[[ Supplied entries open ]]

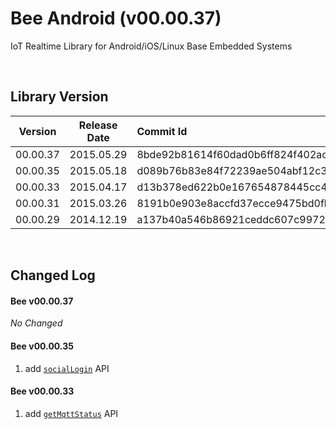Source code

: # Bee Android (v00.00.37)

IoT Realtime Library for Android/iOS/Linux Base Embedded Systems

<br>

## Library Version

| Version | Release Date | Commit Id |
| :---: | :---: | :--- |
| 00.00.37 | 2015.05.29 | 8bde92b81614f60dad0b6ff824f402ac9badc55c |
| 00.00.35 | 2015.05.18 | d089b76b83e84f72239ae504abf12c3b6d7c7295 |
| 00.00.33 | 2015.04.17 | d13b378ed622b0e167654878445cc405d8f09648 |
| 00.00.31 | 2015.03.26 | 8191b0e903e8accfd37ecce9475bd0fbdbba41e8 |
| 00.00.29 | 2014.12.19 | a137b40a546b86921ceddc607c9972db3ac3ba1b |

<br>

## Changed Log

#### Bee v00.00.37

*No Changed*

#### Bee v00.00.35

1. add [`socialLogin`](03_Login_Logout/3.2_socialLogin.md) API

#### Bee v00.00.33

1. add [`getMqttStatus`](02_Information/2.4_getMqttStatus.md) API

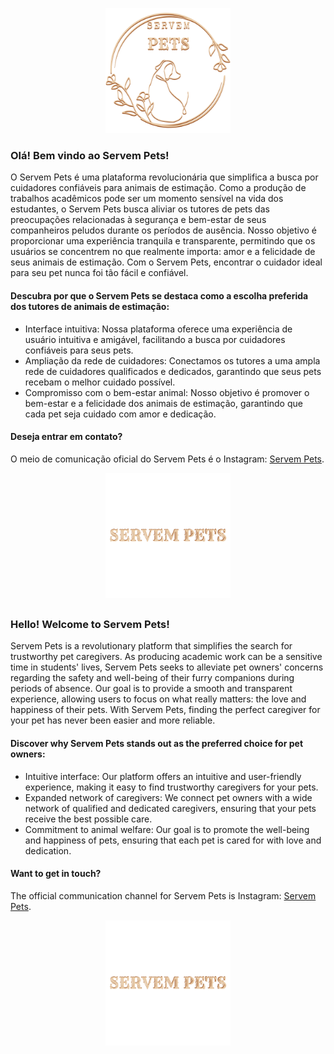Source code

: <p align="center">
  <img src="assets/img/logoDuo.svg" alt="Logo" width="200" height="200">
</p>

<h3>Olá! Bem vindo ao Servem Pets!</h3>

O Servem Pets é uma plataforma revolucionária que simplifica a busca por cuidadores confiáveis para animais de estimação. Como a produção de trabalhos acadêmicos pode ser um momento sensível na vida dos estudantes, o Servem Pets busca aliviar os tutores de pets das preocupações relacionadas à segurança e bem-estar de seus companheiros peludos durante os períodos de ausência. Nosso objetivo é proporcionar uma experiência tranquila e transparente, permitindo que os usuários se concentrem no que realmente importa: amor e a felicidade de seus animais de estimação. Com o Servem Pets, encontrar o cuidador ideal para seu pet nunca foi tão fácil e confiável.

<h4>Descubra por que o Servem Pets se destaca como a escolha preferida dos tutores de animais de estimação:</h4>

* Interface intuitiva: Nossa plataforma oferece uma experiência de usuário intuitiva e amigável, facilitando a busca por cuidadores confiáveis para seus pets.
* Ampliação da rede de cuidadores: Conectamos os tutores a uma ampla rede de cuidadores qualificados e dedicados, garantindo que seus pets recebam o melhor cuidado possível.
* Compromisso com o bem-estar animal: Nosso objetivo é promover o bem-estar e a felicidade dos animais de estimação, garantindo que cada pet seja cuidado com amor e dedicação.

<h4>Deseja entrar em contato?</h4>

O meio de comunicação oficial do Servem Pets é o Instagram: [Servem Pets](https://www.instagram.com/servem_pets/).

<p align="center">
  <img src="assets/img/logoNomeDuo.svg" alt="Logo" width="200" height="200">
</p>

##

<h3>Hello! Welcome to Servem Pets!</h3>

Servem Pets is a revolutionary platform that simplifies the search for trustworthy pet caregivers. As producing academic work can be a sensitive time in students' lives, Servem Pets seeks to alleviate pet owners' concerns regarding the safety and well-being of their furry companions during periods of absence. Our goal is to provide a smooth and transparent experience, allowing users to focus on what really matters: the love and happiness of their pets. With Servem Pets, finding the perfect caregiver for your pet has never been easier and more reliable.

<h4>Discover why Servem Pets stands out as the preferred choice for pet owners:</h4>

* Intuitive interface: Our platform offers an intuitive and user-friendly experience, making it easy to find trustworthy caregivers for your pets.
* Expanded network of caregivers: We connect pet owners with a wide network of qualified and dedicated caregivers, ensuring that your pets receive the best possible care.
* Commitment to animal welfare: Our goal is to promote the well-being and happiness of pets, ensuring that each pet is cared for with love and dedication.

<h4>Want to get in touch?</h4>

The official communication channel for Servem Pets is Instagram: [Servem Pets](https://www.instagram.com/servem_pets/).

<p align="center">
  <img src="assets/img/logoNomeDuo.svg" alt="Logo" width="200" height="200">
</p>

[[ Supplied entries closed ]]

Activity
Give back the lines word for word, from the very first in the material above to the one that has "<h3>Olá! Bem vindo ao Servem Pets!</h3>", both included, without the pictures.

Task output
Source code

: # Bee Android (v00.00.37)

IoT Realtime Library for Android/iOS/Linux Base Embedded Systems

<br>

## Library Version

| Version | Release Date | Commit Id |
| :---: | :---: | :--- |
| 00.00.37 | 2015.05.29 | 8bde92b81614f60dad0b6ff824f402ac9badc55c |
| 00.00.35 | 2015.05.18 | d089b76b83e84f72239ae504abf12c3b6d7c7295 |
| 00.00.33 | 2015.04.17 | d13b378ed622b0e167654878445cc405d8f09648 |
| 00.00.31 | 2015.03.26 | 8191b0e903e8accfd37ecce9475bd0fbdbba41e8 |
| 00.00.29 | 2014.12.19 | a137b40a546b86921ceddc607c9972db3ac3ba1b |

<br>

## Changed Log

#### Bee v00.00.37

*No Changed*

#### Bee v00.00.35

1. add [`socialLogin`](03_Login_Logout/3.2_socialLogin.md) API

#### Bee v00.00.33

1. add [`getMqttStatus`](02_Information/2.4_getMqttStatus.md) API

Source code

: <p align="center">
  <img src="assets/img/logoDuo.svg" alt="Logo" width="200" height="200">
</p>

<h3>Olá! Bem vindo ao Servem Pets!</h3>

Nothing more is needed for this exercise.